Por Miguel do Rosario, O Cafezinho
Ao que parece, a decisão de Cunha foi um ato isolado. Ele não combinou sequer com as lideranças de seu próprio partido.
Se a cúpula do PMDB estivesse interessada no impeachment, jamais o líder da bancada na Câmara, que é onde o processo será votado, se manifestaria tão rapidamente, e de maneira tão contundente contra o impeachment.
Leonardo Picciani é um rapaz novo, mas já é um político experiente, até por vir de uma família de veteranos da política.
Não é de esquerda e não é amigo do PT.
A sua fala, porém, é forte indício de que o PMDB não vai embarcar na canoa furada de Eduardo Cunha.
Repare o que diz Picciani: "Não vejo motivo jurídico para isso".
Ponto final.
Claro que agora, mais que nunca, tudo dependerá da mobilização da sociedade.

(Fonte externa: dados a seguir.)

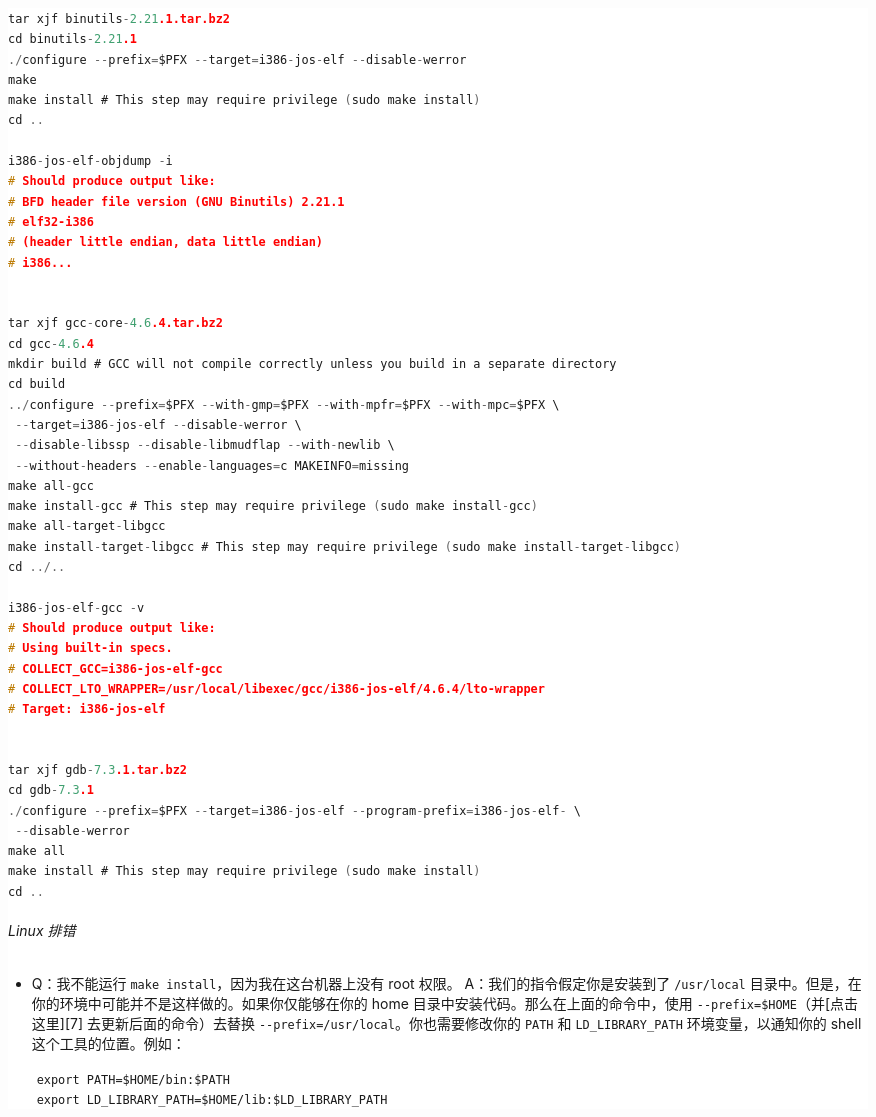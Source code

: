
 ```c
tar xjf binutils-2.21.1.tar.bz2
cd binutils-2.21.1
./configure --prefix=$PFX --target=i386-jos-elf --disable-werror
make
make install # This step may require privilege (sudo make install)
cd ..

i386-jos-elf-objdump -i
# Should produce output like:
# BFD header file version (GNU Binutils) 2.21.1
# elf32-i386
# (header little endian, data little endian)
# i386...


tar xjf gcc-core-4.6.4.tar.bz2
cd gcc-4.6.4
mkdir build # GCC will not compile correctly unless you build in a separate directory
cd build
../configure --prefix=$PFX --with-gmp=$PFX --with-mpfr=$PFX --with-mpc=$PFX \
 --target=i386-jos-elf --disable-werror \
 --disable-libssp --disable-libmudflap --with-newlib \
 --without-headers --enable-languages=c MAKEINFO=missing
make all-gcc
make install-gcc # This step may require privilege (sudo make install-gcc)
make all-target-libgcc
make install-target-libgcc # This step may require privilege (sudo make install-target-libgcc)
cd ../..

i386-jos-elf-gcc -v
# Should produce output like:
# Using built-in specs.
# COLLECT_GCC=i386-jos-elf-gcc
# COLLECT_LTO_WRAPPER=/usr/local/libexec/gcc/i386-jos-elf/4.6.4/lto-wrapper
# Target: i386-jos-elf


tar xjf gdb-7.3.1.tar.bz2
cd gdb-7.3.1
./configure --prefix=$PFX --target=i386-jos-elf --program-prefix=i386-jos-elf- \
 --disable-werror
make all
make install # This step may require privilege (sudo make install)
cd ..

```

###### Linux 排错

  * Q：我不能运行 `make install`，因为我在这台机器上没有 root 权限。
A：我们的指令假定你是安装到了 `/usr/local` 目录中。但是，在你的环境中可能并不是这样做的。如果你仅能够在你的 home 目录中安装代码。那么在上面的命令中，使用 `--prefix=$HOME`（并[点击这里][7] 去更新后面的命令）去替换  `--prefix=/usr/local`。你也需要修改你的 `PATH` 和 `LD_LIBRARY_PATH` 环境变量，以通知你的 shell 这个工具的位置。例如：
```
    export PATH=$HOME/bin:$PATH
    export LD_LIBRARY_PATH=$HOME/lib:$LD_LIBRARY_PATH
```


[a]: https://pdos.csail.mit.edu
[b]: https://github.com/lujun9972
[1]: http://www.cygwin.com
[2]: labguide.html
[3]: http://www.oracle.com/us/technologies/virtualization/oraclevm/
[4]: http://www.vmware.com/products/player/
[5]: http://www.vmware.com/products/fusion/
[6]: http://www.ubuntu.com/download/desktop
[8]: http://www.nongnu.org/qemu/
[9]: mailto:6828-staff@lists.csail.mit.edu
[10]: https://i.creativecommons.org/l/by/3.0/us/88x31.png
[11]: https://creativecommons.org/licenses/by/3.0/us/
[12]: https://pdos.csail.mit.edu/6.828/2018/index.html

A direita está forte, mas a esquerda, diante de um desafio dessa magnitude, também pode surpreender.
***
Acaba de sair no Valor.
Foi equívoco aceitar impeachment, diz líder do PMDB na Câmara
Por Raphael Di Cunto e Thiago Resende | Valor
BRASÍLIA - Líder do PMDB na Câmara dos Deputados, Leonardo Picciani (RJ) discordou da posição de seu correligionário, o presidente da Casa, Eduardo Cunha (PMDB-RJ), que nesta quarta-feira aceitou o pedido de impeachment da presidente Dilma Rousseff por suposto crime de responsabilidade fiscal, que será analisado agora pelo Congresso.
“Acho pessoalmente que ele se equivocou em aceitar o impeachment. Não vejo motivo jurídico para isso”, afirmou o pemedebista. Picciani disse que não pode relacionar a situação no Conselho de Ética, onde Cunha é processado, com o impeachment. “Não sei se ele fez isso. Mas tem que olhar o impeachment pela ótica da Constituição Federal. Misturar esse tema com o conflito político é um equívoco enorme”, disse.
Para o líder do PT, Sibá Machado (AC), os "responsáveis por essa safadeza" são o PSDB. "O padrinho por trás do Eduardo Cunha é o PSDB", afirmou.
O líder do governo, José Guimarães (PT-CE), convocou os líderes de partidos aliados para uma reunião de emergência em seu gabinete agora.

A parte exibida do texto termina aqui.